La Corte territoriale esponeva in fatto che:
il COGNOME era stato sottoposto alla misura cautelare della custodia in carcere, disposta dal GIP del Tribunale di S. Maria Capua Vetere, in data 7 giugno 2017; in data 12 giugno 2017, giunta notizia del suo arresto, l’Ufficio per i procedimenti disciplinari (in prosieguo: UPD), in persona del Comandante, lo aveva sospeso in via cautelare dal servizio per il periodo di durata della privazione della libertà personale, ai sensi dell’art. 15, comma 1, CCNL;
la Procura della Repubblica aveva notiziato la Amministrazione della richiesta di giudizio immediato in data 21 luglio 2017. L’UPD in data 25 luglio 2017 aveva chiesto alla autorità procedente copia degli atti del procedimento penale; la Procura aveva dato riscontro il 30 agosto 2017, allegando alla richiesta di giudizio immediato l’ordinanza di applicazione della misura coercitiva, che specificava i fatti ascritti al dipendente;
-il giorno 31 agosto 2017 gli atti erano giunti all’UPD, che provvedeva alla contestazione disciplinare in data 8 settembre 2017 e comminava, poi, la sanzione disciplinare in data 19 dicembre 2017.
3.Alla luce dei fatti esposti, non era fondata la eccezione di decadenza.
4.Il termine di quaranta giorni per la contestazione disciplinare iniziava a decorrere solo alla data del 31 agosto 2017, allorquando veniva acquisita la copia della ordinanza di custodia cautelare in carcere e della richiesta di giudizio immediato; era, infatti, una condotta prudenziale, a garanzia del dipendente, l’avere acquisito ulteriori elementi per una conoscenza dei fatti qualificata, prima di deliberare sull’inizio dell’ iter disciplinare.
5.Al fine della tempestività della contestazione -dell’8 settembre 2017era rilevante la data di adozione dell’atto e non quella successiva della sua comunicazione; il ritardo della notifica del provvedimento (avvenuta il 30 ottobre 2017) non aveva comportato alcuna violazione del diritto di difesa, essendo stata differita la data di audizione del dipendente originariamente fissata.
6.La sanzione era stata emanata nel termine di 120 giorni, decorrente dal 31 agosto 2017.

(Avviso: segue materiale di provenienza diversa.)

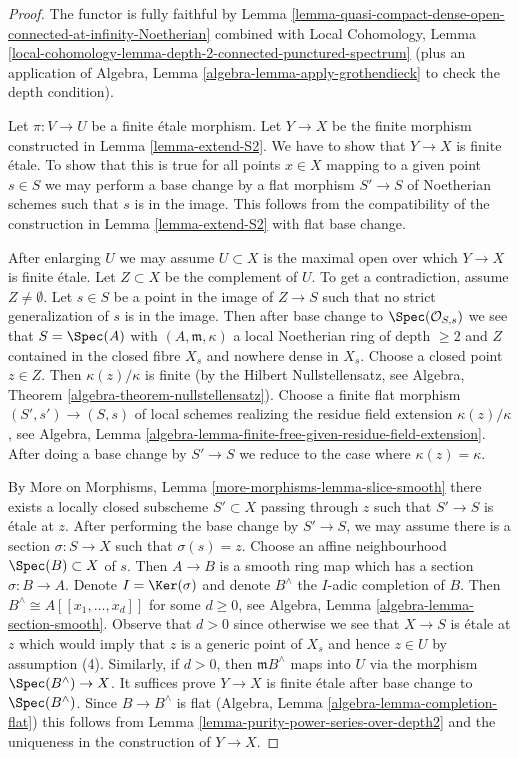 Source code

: \begin{proof}
The functor is fully faithful by
Lemma \ref{lemma-quasi-compact-dense-open-connected-at-infinity-Noetherian}
combined with Local Cohomology,
Lemma \ref{local-cohomology-lemma-depth-2-connected-punctured-spectrum}
(plus an application of
Algebra, Lemma \ref{algebra-lemma-apply-grothendieck}
to check the depth condition).

\medskip\noindent
Let $\pi : V \to U$ be a finite \'etale morphism. Let $Y \to X$
be the finite morphism constructed in Lemma \ref{lemma-extend-S2}.
We have to show that $Y \to X$ is finite \'etale.
To show that this is true for all points $x \in X$ mapping to a
given point $s \in S$ we may perform a base change by a flat
morphism $S' \to S$ of Noetherian schemes such that $s$ is
in the image. This follows from the compatibility of the
construction in Lemma \ref{lemma-extend-S2} with flat base change.

\medskip\noindent
After enlarging $U$ we may assume $U \subset X$ is
the maximal open over which $Y \to X$ is finite \'etale.
Let $Z \subset X$ be the complement of $U$.
To get a contradiction, assume $Z \not = \emptyset$.
Let $s \in S$ be a point in the image of $Z \to S$
such that no strict generalization of $s$ is in the image.
Then after base change to $\Spec(\mathcal{O}_{S, s})$
we see that $S = \Spec(A)$ with $(A, \mathfrak m, \kappa)$
a local Noetherian ring of depth $\geq 2$ and $Z$
contained in the closed fibre $X_s$
and nowhere dense in $X_s$. Choose a closed point $z \in Z$.
Then $\kappa(z)/\kappa$ is finite (by the Hilbert Nullstellensatz, see
Algebra, Theorem \ref{algebra-theorem-nullstellensatz}).
Choose a finite flat morphism $(S', s') \to (S, s)$ of local schemes
realizing the residue field extension $\kappa(z)/\kappa$, see
Algebra, Lemma \ref{algebra-lemma-finite-free-given-residue-field-extension}.
After doing a base change by $S' \to S$ we reduce to the case
where $\kappa(z) = \kappa$.

\medskip\noindent
By More on Morphisms, Lemma \ref{more-morphisms-lemma-slice-smooth}
there exists a locally closed subscheme $S' \subset X$ passing through $z$
such that $S' \to S$ is \'etale at $z$. After performing the base change
by $S' \to S$, we may assume there is a section $\sigma : S \to X$
such that $\sigma(s) = z$. Choose an affine neighbourhood
$\Spec(B) \subset X$ of $s$. Then $A \to B$ is a smooth ring
map which has a section $\sigma : B \to A$. Denote $I = \Ker(\sigma)$
and denote $B^\wedge$ the $I$-adic completion of $B$.
Then $B^\wedge \cong A[[x_1, \ldots, x_d]]$ for some $d \geq 0$, see
Algebra, Lemma \ref{algebra-lemma-section-smooth}.
Observe that $d > 0$ since otherwise we see that $X \to S$
is \'etale at $z$ which would imply that $z$ is a generic point of
$X_s$ and hence $z \in U$ by assumption (4).
Similarly, if $d > 0$, then $\mathfrak m B^\wedge$ maps into
$U$ via the morphism $\Spec(B^\wedge) \to X$.
It suffices prove $Y \to X$ is finite \'etale after base change
to $\Spec(B^\wedge)$. Since $B \to B^\wedge$ is flat
(Algebra, Lemma \ref{algebra-lemma-completion-flat})
this follows from Lemma \ref{lemma-purity-power-series-over-depth2}
and the uniqueness in the construction of $Y \to X$.
\end{proof}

7.Infine, la sanzione disciplinare della sospensione dal servizio decorreva dalla cessazione della misura degli arresti domiciliari, poiché era onere della amministrazione attivarsi per conoscere gli esiti della misura restrittiva e disporre l’eventuale prosieguo della sospensione cautelare, di carattere facoltativo, che non era intervenuto.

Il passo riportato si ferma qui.